Effect of Sample Pre-treatment on BGP

Although pasteurization is used in many bioassays for assessing the biological stability of drinking water (van der Kooij and Hijnen, 1984; Sack et al., 2011; Park et al., 2016; Sousi et al., 2018), there is still a knowledge gap regarding its potential effect on the BGP of water. The comparable BGPmax of the pasteurized and non–pre-treated (the control) water samples (Figure 3) suggests that pasteurization does not lead to significant changes in the concentration of organic compounds available for bacterial consumption. This was observed in this study for the different types of water, i.e., conventional drinking water (CTW) containing relatively high nutrients and water produced by RO treatment (site-Remin and lab-Remin) containing ultra-low nutrients, which is in line with previous findings (Sousi et al., 2018).
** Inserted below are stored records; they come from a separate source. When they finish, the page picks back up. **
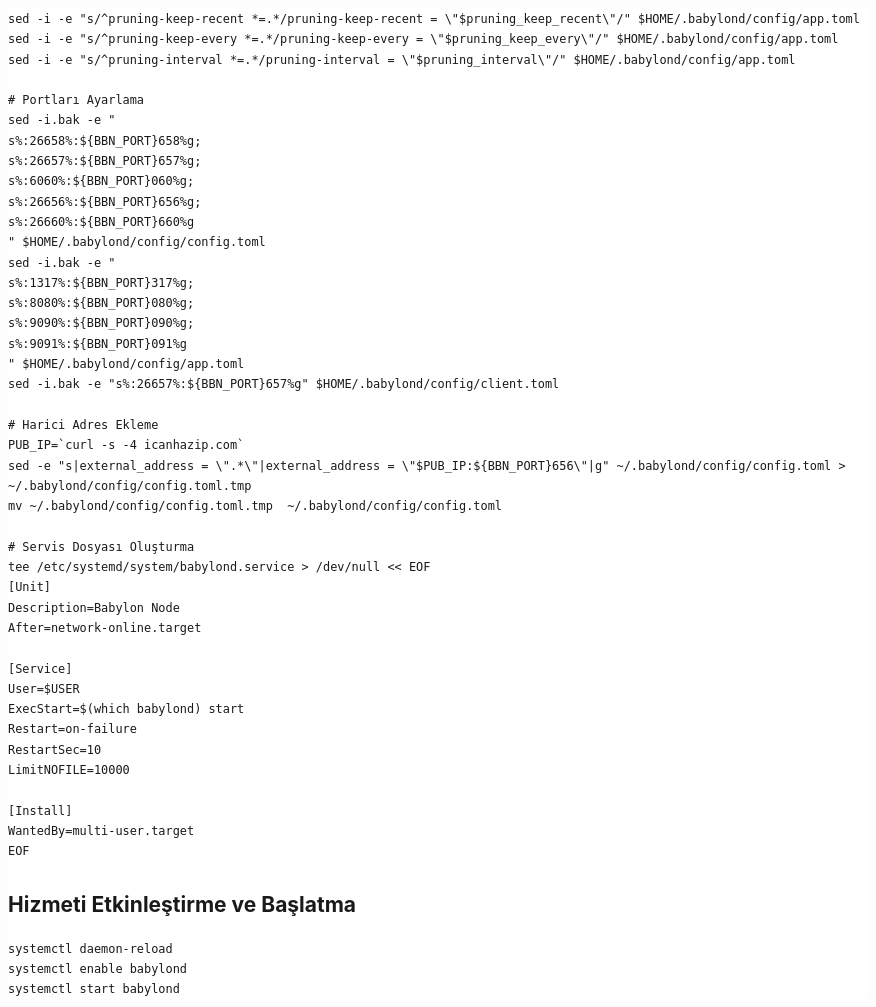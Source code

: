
 ```
sed -i -e "s/^pruning-keep-recent *=.*/pruning-keep-recent = \"$pruning_keep_recent\"/" $HOME/.babylond/config/app.toml
sed -i -e "s/^pruning-keep-every *=.*/pruning-keep-every = \"$pruning_keep_every\"/" $HOME/.babylond/config/app.toml
sed -i -e "s/^pruning-interval *=.*/pruning-interval = \"$pruning_interval\"/" $HOME/.babylond/config/app.toml

# Portları Ayarlama
sed -i.bak -e "
s%:26658%:${BBN_PORT}658%g;
s%:26657%:${BBN_PORT}657%g;
s%:6060%:${BBN_PORT}060%g;
s%:26656%:${BBN_PORT}656%g;
s%:26660%:${BBN_PORT}660%g
" $HOME/.babylond/config/config.toml
sed -i.bak -e "
s%:1317%:${BBN_PORT}317%g; 
s%:8080%:${BBN_PORT}080%g; 
s%:9090%:${BBN_PORT}090%g; 
s%:9091%:${BBN_PORT}091%g
" $HOME/.babylond/config/app.toml
sed -i.bak -e "s%:26657%:${BBN_PORT}657%g" $HOME/.babylond/config/client.toml

# Harici Adres Ekleme
PUB_IP=`curl -s -4 icanhazip.com`
sed -e "s|external_address = \".*\"|external_address = \"$PUB_IP:${BBN_PORT}656\"|g" ~/.babylond/config/config.toml > ~/.babylond/config/config.toml.tmp
mv ~/.babylond/config/config.toml.tmp  ~/.babylond/config/config.toml

# Servis Dosyası Oluşturma
tee /etc/systemd/system/babylond.service > /dev/null << EOF
[Unit]
Description=Babylon Node
After=network-online.target

[Service]
User=$USER
ExecStart=$(which babylond) start
Restart=on-failure
RestartSec=10
LimitNOFILE=10000

[Install]
WantedBy=multi-user.target
EOF
```

## Hizmeti Etkinleştirme ve Başlatma
```shell
systemctl daemon-reload
systemctl enable babylond
systemctl start babylond
```
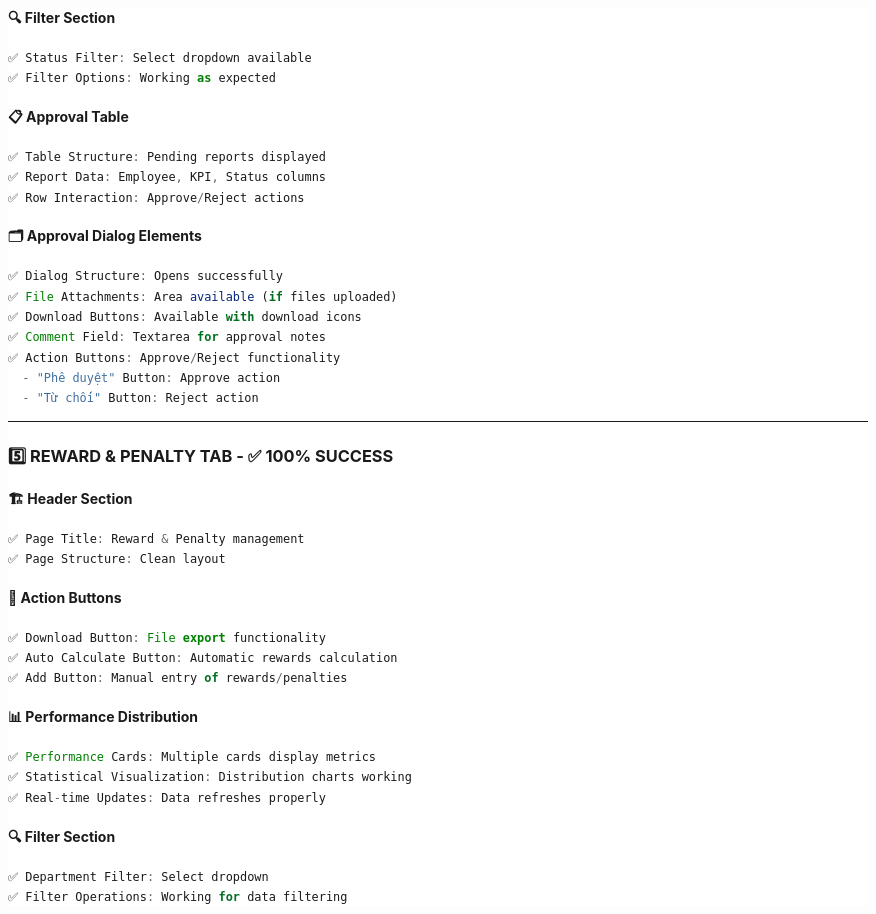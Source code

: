 #### 🔍 Filter Section
```javascript
✅ Status Filter: Select dropdown available
✅ Filter Options: Working as expected
```

#### 📋 Approval Table
```javascript
✅ Table Structure: Pending reports displayed
✅ Report Data: Employee, KPI, Status columns
✅ Row Interaction: Approve/Reject actions
```

#### 🗂️ Approval Dialog Elements
```javascript
✅ Dialog Structure: Opens successfully
✅ File Attachments: Area available (if files uploaded)
✅ Download Buttons: Available with download icons
✅ Comment Field: Textarea for approval notes
✅ Action Buttons: Approve/Reject functionality
  - "Phê duyệt" Button: Approve action
  - "Từ chối" Button: Reject action
```

---

### 5️⃣ **REWARD & PENALTY TAB** - ✅ 100% SUCCESS

#### 🏗️ Header Section
```javascript
✅ Page Title: Reward & Penalty management
✅ Page Structure: Clean layout
```

#### 🔄 Action Buttons
```javascript
✅ Download Button: File export functionality
✅ Auto Calculate Button: Automatic rewards calculation
✅ Add Button: Manual entry of rewards/penalties
```

#### 📊 Performance Distribution
```javascript
✅ Performance Cards: Multiple cards display metrics
✅ Statistical Visualization: Distribution charts working
✅ Real-time Updates: Data refreshes properly
```

#### 🔍 Filter Section
```javascript
✅ Department Filter: Select dropdown
✅ Filter Operations: Working for data filtering
```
DOC and its fractions (characterized using LC-OCD) did not significantly change after pasteurization, even for the biodegradable part of DOC such as biopolymers and humic substances, which is in agreement with the BGP results. However, the LC–OCD characterisation could not explain the considerable increase in BGPmax with the other pre-treatments (i.e., autoclaving for CTW and 0.22-μm filtration for lab-Remin), where the level of biodegradable DOC remained unchanged compared with non–pre-treated samples. In addition, the weak correlation between BGPmax and AOC concentration can be attributed to the different nature of each test. For instance, the increase in AOC concentration in the pasteurized and autoclaved CTW was comparable despite the large difference in BGPmax, indicating that some biodegradable compounds formed during autoclaving could not be consumed by the specific bacterial strains used in the AOC (P17/NOX) test unlike the natural bacterial communities used in the BGP bioassay (Hammes and Egli, 2005; Ross et al., 2013). Moreover, the slight increase (1 μg-C/L) in AOC concentration after pasteurising lab-Remin and site-Remin might be insignificant to be observed with the BGP test based on cell count, where low AOC concentrations did not lead to significant bacterial growth in drinking water (van der Kooij, 1992; Wang et al., 2014).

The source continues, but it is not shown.